New Orleans       There was a brief blurb that went across my screen the other day.  ACORN Canada was taking another national action demanding “Internet for All” in the long running campaign we have waged to increase access to the internet for lower income families.  We’ve made progress there. Way more than we have in the USA and many other countries.  A low cost $10 to $15 a month program for high speed has now been extended on a voluntary basis to most of the major internet providers in Canada, thanks to the intercession of the Canadian Radio & Television authority which handles internet access much like the FCC does in the US.  Given the resistance of companies like Canadian Bell, it was a win and showed some progress.  In most countries including the USA, we have less to show, even as there is universal consensus that the digital divide is creating huge barriers that are exacerbating inequality.

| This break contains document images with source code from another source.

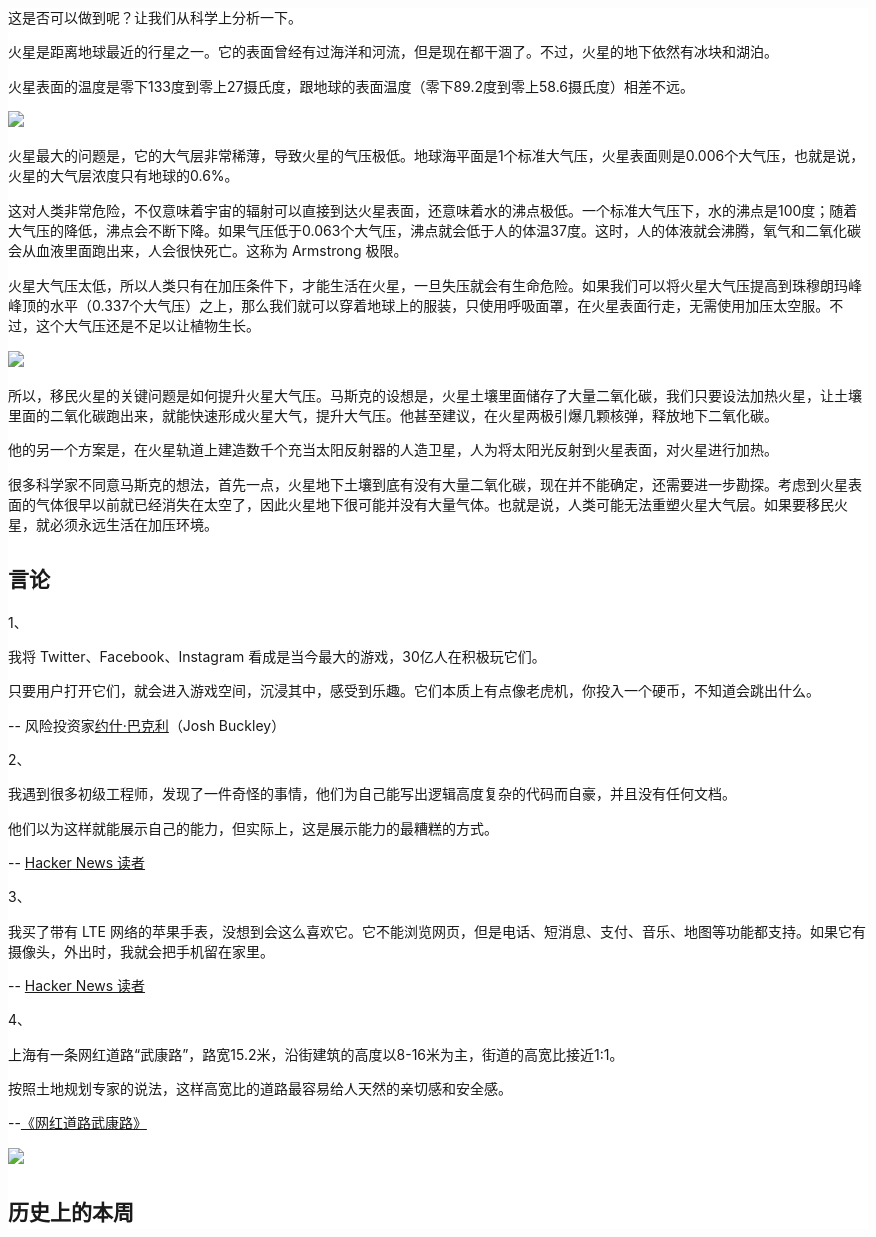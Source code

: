 这是否可以做到呢？让我们从科学上分析一下。

火星是距离地球最近的行星之一。它的表面曾经有过海洋和河流，但是现在都干涸了。不过，火星的地下依然有冰块和湖泊。

火星表面的温度是零下133度到零上27摄氏度，跟地球的表面温度（零下89.2度到零上58.6摄氏度）相差不远。

![](https://cdn.beekka.com/blogimg/asset/202106/bg2021061708.jpg)

火星最大的问题是，它的大气层非常稀薄，导致火星的气压极低。地球海平面是1个标准大气压，火星表面则是0.006个大气压，也就是说，火星的大气层浓度只有地球的0.6%。

这对人类非常危险，不仅意味着宇宙的辐射可以直接到达火星表面，还意味着水的沸点极低。一个标准大气压下，水的沸点是100度；随着大气压的降低，沸点会不断下降。如果气压低于0.063个大气压，沸点就会低于人的体温37度。这时，人的体液就会沸腾，氧气和二氧化碳会从血液里面跑出来，人会很快死亡。这称为 Armstrong 极限。

火星大气压太低，所以人类只有在加压条件下，才能生活在火星，一旦失压就会有生命危险。如果我们可以将火星大气压提高到珠穆朗玛峰峰顶的水平（0.337个大气压）之上，那么我们就可以穿着地球上的服装，只使用呼吸面罩，在火星表面行走，无需使用加压太空服。不过，这个大气压还是不足以让植物生长。

![](https://cdn.beekka.com/blogimg/asset/202106/bg2021061709.jpg)

所以，移民火星的关键问题是如何提升火星大气压。马斯克的设想是，火星土壤里面储存了大量二氧化碳，我们只要设法加热火星，让土壤里面的二氧化碳跑出来，就能快速形成火星大气，提升大气压。他甚至建议，在火星两极引爆几颗核弹，释放地下二氧化碳。

他的另一个方案是，在火星轨道上建造数千个充当太阳反射器的人造卫星，人为将太阳光反射到火星表面，对火星进行加热。

很多科学家不同意马斯克的想法，首先一点，火星地下土壤到底有没有大量二氧化碳，现在并不能确定，还需要进一步勘探。考虑到火星表面的气体很早以前就已经消失在太空了，因此火星地下很可能并没有大量气体。也就是说，人类可能无法重塑火星大气层。如果要移民火星，就必须永远生活在加压环境。 

## 言论

1、

我将 Twitter、Facebook、Instagram 看成是当今最大的游戏，30亿人在积极玩它们。

只要用户打开它们，就会进入游戏空间，沉浸其中，感受到乐趣。它们本质上有点像老虎机，你投入一个硬币，不知道会跳出什么。

-- 风险投资家[约什·巴克利](https://www.notboring.co/p/the-great-online-game)（Josh Buckley）

2、

我遇到很多初级工程师，发现了一件奇怪的事情，他们为自己能写出逻辑高度复杂的代码而自豪，并且没有任何文档。

他们以为这样就能展示自己的能力，但实际上，这是展示能力的最糟糕的方式。

-- [Hacker News 读者](https://news.ycombinator.com/item?id=27333947)

3、

我买了带有 LTE 网络的苹果手表，没想到会这么喜欢它。它不能浏览网页，但是电话、短消息、支付、音乐、地图等功能都支持。如果它有摄像头，外出时，我就会把手机留在家里。

-- [Hacker News 读者](https://news.ycombinator.com/item?id=27321739)

4、

上海有一条网红道路“武康路”，路宽15.2米，沿街建筑的高度以8-16米为主，街道的高宽比接近1:1。

按照土地规划专家的说法，这样高宽比的道路最容易给人天然的亲切感和安全感。

--[《网红道路武康路》](https://mp.weixin.qq.com/s/cJsjdqYJNfmsnsPo9gPeXw)

![](https://cdn.beekka.com/blogimg/asset/202105/bg2021052808.jpg)

## 历史上的本周
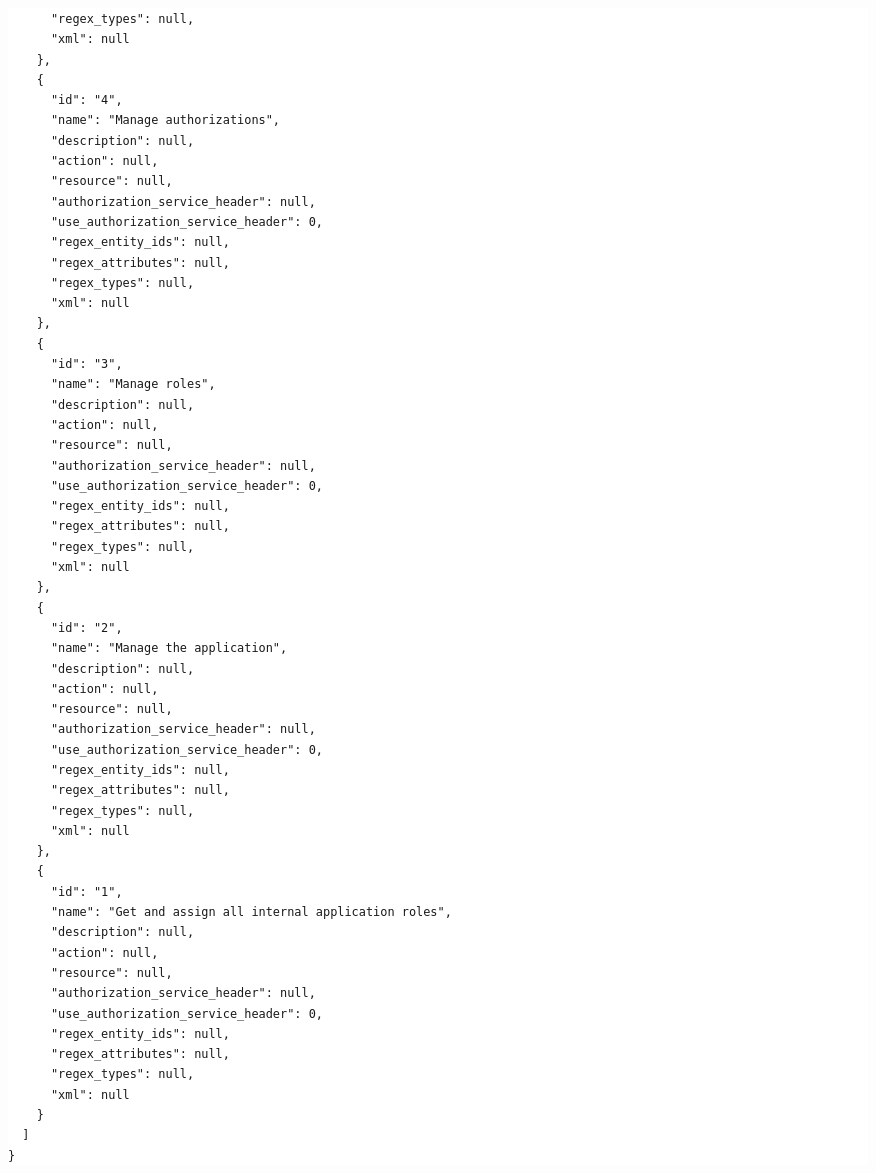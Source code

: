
 ```console
      "regex_types": null,
      "xml": null
    },
    {
      "id": "4",
      "name": "Manage authorizations",
      "description": null,
      "action": null,
      "resource": null,
      "authorization_service_header": null,
      "use_authorization_service_header": 0,
      "regex_entity_ids": null,
      "regex_attributes": null,
      "regex_types": null,
      "xml": null
    },
    {
      "id": "3",
      "name": "Manage roles",
      "description": null,
      "action": null,
      "resource": null,
      "authorization_service_header": null,
      "use_authorization_service_header": 0,
      "regex_entity_ids": null,
      "regex_attributes": null,
      "regex_types": null,
      "xml": null
    },
    {
      "id": "2",
      "name": "Manage the application",
      "description": null,
      "action": null,
      "resource": null,
      "authorization_service_header": null,
      "use_authorization_service_header": 0,
      "regex_entity_ids": null,
      "regex_attributes": null,
      "regex_types": null,
      "xml": null
    },
    {
      "id": "1",
      "name": "Get and assign all internal application roles",
      "description": null,
      "action": null,
      "resource": null,
      "authorization_service_header": null,
      "use_authorization_service_header": 0,
      "regex_entity_ids": null,
      "regex_attributes": null,
      "regex_types": null,
      "xml": null
    }
  ]
}
```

There is some good news from an unlikely quarter:  not a smart phone, but a smart feature phone.  75 million were shipped in 2017 to India, Africa, and Indonesia with 84 million expected to roll this year.  In India, where 60 million have now been sold, the phone is called JioPhone and put out by the giant local company Reliance.  The phone can be purchased for $20 and many can keep their monthly payments to as little as $2.50 making them affordable for very low-income families and workers.  As any would expect, they are slower and less powerful, but recognizing the cost and access to electricity, part of that is because they have a much longer battery life on a single charge.  The phones are manufactured largely by Hong Kong-based KaiOS Technologies.  Google of course has invested in KaiOS, according to the Wall Street Journal.  An Indonesian model is reportedly going to go on sale for $7.  A model is being designed for Brazil.  We need one for the USA and the rest of the 3.4 billion people worldwide without internet access.

Beat ‘em at their game, I like it.  Another instance of this kind of shrewdness has to do with streaming, and it’s crazy clever.  I caught notice of this new streaming service when four monopolistic US broadcast networks combined to sue something called Locast.  As described in the Times, Locast “is available through a free app that relays broadcast feeds online.  It has more than 200,000 users in 13 cities, including Chicago, Los Angeles, New York, San Francisco, and Washington.”  The founder, David Goodfriend, formerly with the Obama administration and now a law professor, found a loophole in the law allowing this service.  “Under federal law, broadcast stations must provide their signals free to the public, making networks …easily available through the use of an antenna.”  Remember always, friends, that the airwaves are public property licensed to broadcasters, not private property!  “Locast argues that its service complies with copyright law because as a nonprofit entity, it is allowed to act as a so-called signal booster for the broadcasters’ programming.”  Wow, isn’t that the bomb!  I wonder if AM/FM and our radio stations couldn’t figure out how to do this as well, but that’s another question for another day.

My point is that in this bleak area there is hope that the disrupters and the monopolies might still be hoisted by their own petard once there is a realization that people come first, and their demands for service and streaming are huge and must be met at an affordable level.